Celui-ci se croisa dans le jardin avec Michele.

Michele venait annoncer à Luisa ce que Luisa savait déjà, c'est-à-dire l'absence de Salvato et l'ordre qu'il avait donné de lui envoyer ses lettres à Salerne.

Luisa le pria de rester à la maison. Elle aurait sans doute, dans la journée, quelques commissions importantes à lui donner; peut-être l'enverrait-elle à Salerne.

Puis, plus agitée que jamais, elle rentra dans sa chambre et s'y enferma.

Michele, qui avait l'habitude de voir sa soeur de lait si calme, se retourna vers la jeune femme de chambre.

--Qu'a donc ce matin Luisa? lui demanda-t-il. Est-ce que, depuis que je suis devenu raisonnable, elle deviendrait folle, par hasard?

--Je ne sais, répondit Giovannina; mais elle est ainsi depuis la visite que lui a faite, cette nuit, M. André Backer.

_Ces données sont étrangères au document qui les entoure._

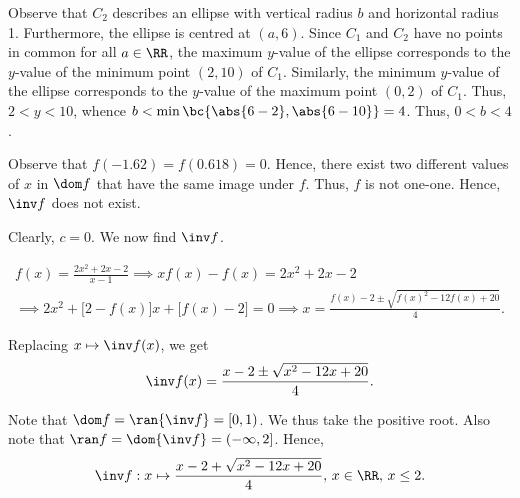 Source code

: \begin{solution}
\begin{ppart}
\begin{center}
        \end{center}
    \end{ppart}
    \begin{ppart}
        Observe that $C_2$ describes an ellipse with vertical radius $b$ and horizontal radius 1. Furthermore, the ellipse is centred at $(a, 6)$. Since $C_1$ and $C_2$ have no points in common for all $a \in \RR$, the maximum $y$-value of the ellipse corresponds to the $y$-value of the minimum point $(2, 10)$ of $C_1$. Similarly, the minimum $y$-value of the ellipse corresponds to the $y$-value of the maximum point $(0, 2)$ of $C_1$. Thus, $2 < y < 10$, whence $b < \min \bc{\abs{6-2}, \abs{6-10}} = 4$. Thus, $0 < b < 4$.
    \end{ppart}
    \begin{ppart}
        \begin{psubpart}
            Observe that $f(-1.62) = f(0.618) = 0$. Hence, there exist two different values of $x$ in $\dom f$ that have the same image under $f$. Thus, $f$ is not one-one. Hence, $\inv f$ does not exist.
        \end{psubpart}
        \begin{psubpart}
            Clearly, $c = 0$. We now find $\inv f$.

            \begin{gather*}
                f(x) = \frac{2x^2 + 2x - 2}{x-1} \implies xf(x) - f(x) = 2x^2 + 2x-2 \\
                \implies 2x^2 + \big[2- f(x)\big]x+ \big[f(x) - 2\big] = 0 \implies x = \frac{f(x) - 2 \pm \sqrt{f(x)^2 -12f(x) + 20}}{4}.
            \end{gather*}

            Replacing $x \mapsto \inv f(x)$, we get \[\inv f(x) = \frac{x - 2 \pm \sqrt{x^2 -12x + 20}}{4}.\]

            Note that $\dom f = \ran {\inv f} = [0, 1)$. We thus take the positive root. Also note that $\ran f = \dom {\inv f} = (-\infty, 2]$. Hence, \[\inv f : x \mapsto \frac{x - 2 + \sqrt{x^2 -12x + 20}}{4}, \, x \in \RR, \, x \leq 2.\]
        \end{psubpart}
    \end{ppart}
\end{solution}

Michele vit le mauvais sourire qui passait sur les lèvres de Giovannina. Ce n'était point la première fois qu'il le remarquait; mais, cette fois, ce sourire avait une telle expression de haine, que peut-être allait-il en demander l'explication, lorsque Luisa sortit de sa chambre enveloppée d'une mante de voyage. Son visage, plus ferme, sinon plus calme, donnait à sa physionomie l'expression d'une résolution prise et à laquelle il eût été inutile de s'opposer.

--Michele, dit-elle, tu peux disposer de toute ta journée, n'est-ce pas?